With the pictures left out, write every entry down exactly.

-- Opening Marker --

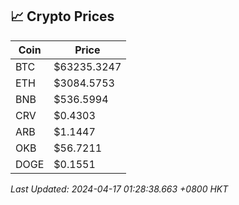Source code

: ## 📈 Crypto Prices

| Coin | Price |
| ---- | ----- |
| BTC | $63235.3247 |
| ETH | $3084.5753 |
| BNB | $536.5994 |
| CRV | $0.4303 |
| ARB | $1.1447 |
| OKB | $56.7211 |
| DOGE | $0.1551 |

_Last Updated: 2024-04-17 01:28:38.663 +0800 HKT_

-- Closing Marker --

## Response area
Source code

: ## 📈 Crypto Prices

| Coin | Price |
| ---- | ----- |
| BTC | $63235.3247 |
| ETH | $3084.5753 |
| BNB | $536.5994 |
| CRV | $0.4303 |
| ARB | $1.1447 |
| OKB | $56.7211 |
| DOGE | $0.1551 |

_Last Updated: 2024-04-17 01:28:38.663 +0800 HKT_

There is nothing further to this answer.